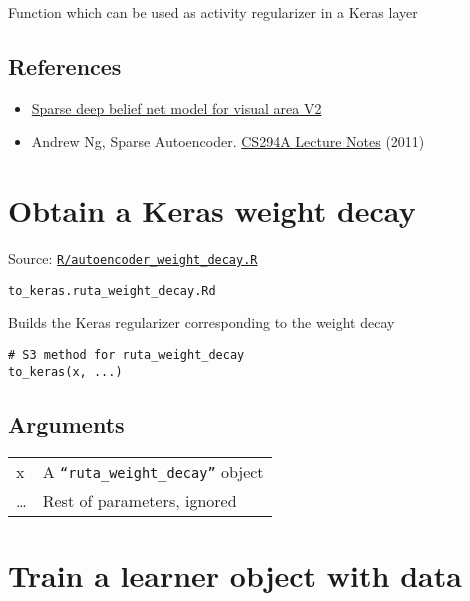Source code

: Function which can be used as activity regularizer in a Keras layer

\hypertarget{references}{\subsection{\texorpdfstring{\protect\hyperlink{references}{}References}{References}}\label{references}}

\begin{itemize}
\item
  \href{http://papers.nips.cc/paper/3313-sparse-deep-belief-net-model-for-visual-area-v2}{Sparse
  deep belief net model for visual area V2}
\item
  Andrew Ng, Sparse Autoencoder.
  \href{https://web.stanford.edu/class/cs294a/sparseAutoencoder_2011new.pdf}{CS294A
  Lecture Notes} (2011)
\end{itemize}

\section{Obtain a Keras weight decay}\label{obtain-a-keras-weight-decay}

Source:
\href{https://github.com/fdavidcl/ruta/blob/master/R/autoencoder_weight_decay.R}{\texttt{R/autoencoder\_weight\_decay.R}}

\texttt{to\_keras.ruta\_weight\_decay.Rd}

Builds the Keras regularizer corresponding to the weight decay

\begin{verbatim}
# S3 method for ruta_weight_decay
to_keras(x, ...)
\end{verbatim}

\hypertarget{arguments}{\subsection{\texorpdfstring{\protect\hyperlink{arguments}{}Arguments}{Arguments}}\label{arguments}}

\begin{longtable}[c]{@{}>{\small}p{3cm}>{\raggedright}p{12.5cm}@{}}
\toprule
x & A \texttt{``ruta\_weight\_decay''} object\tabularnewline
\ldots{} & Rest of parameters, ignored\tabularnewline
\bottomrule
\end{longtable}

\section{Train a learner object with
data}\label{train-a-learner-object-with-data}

--------------------

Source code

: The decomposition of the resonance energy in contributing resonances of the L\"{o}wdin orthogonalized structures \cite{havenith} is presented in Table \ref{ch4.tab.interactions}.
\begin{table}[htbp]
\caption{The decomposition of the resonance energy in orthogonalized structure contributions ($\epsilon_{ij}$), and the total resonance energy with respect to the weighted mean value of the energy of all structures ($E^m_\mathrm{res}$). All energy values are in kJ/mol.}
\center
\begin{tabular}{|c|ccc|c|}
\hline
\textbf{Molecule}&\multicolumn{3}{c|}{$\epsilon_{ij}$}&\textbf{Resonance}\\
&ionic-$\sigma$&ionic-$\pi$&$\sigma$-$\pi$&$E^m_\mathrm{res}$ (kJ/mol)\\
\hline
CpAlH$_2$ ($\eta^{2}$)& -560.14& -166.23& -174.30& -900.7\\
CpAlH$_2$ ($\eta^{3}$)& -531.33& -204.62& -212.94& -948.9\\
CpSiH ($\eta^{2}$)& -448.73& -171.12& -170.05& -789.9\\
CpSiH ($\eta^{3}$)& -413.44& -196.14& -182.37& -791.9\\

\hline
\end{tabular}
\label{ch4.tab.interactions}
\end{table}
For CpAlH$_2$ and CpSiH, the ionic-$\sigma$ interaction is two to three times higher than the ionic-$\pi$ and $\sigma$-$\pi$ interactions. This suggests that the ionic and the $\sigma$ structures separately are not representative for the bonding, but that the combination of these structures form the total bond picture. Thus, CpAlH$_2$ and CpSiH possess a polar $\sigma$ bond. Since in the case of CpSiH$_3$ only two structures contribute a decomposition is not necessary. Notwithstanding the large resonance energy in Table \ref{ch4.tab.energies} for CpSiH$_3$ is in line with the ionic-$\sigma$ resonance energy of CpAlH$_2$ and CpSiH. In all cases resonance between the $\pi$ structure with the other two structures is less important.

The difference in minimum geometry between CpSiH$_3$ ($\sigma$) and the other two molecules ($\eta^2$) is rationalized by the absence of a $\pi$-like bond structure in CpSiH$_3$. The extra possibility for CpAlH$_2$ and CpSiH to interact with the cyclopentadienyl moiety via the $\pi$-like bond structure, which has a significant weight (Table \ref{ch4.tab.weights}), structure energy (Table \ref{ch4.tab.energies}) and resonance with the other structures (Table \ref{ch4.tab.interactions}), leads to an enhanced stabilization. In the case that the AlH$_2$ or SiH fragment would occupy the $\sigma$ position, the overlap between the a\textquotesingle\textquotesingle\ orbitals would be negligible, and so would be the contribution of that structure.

--------------------

Show each line of the material where the word "begin" occurs.

Result of the exercise
\begin{itemize}
\begin{verbatim}
\begin{longtable}[c]{@{}>{\small}p{3cm}>{\raggedright}p{12.5cm}@{}}
\begin{table}[htbp]
\begin{tabular}{|c|ccc|c|}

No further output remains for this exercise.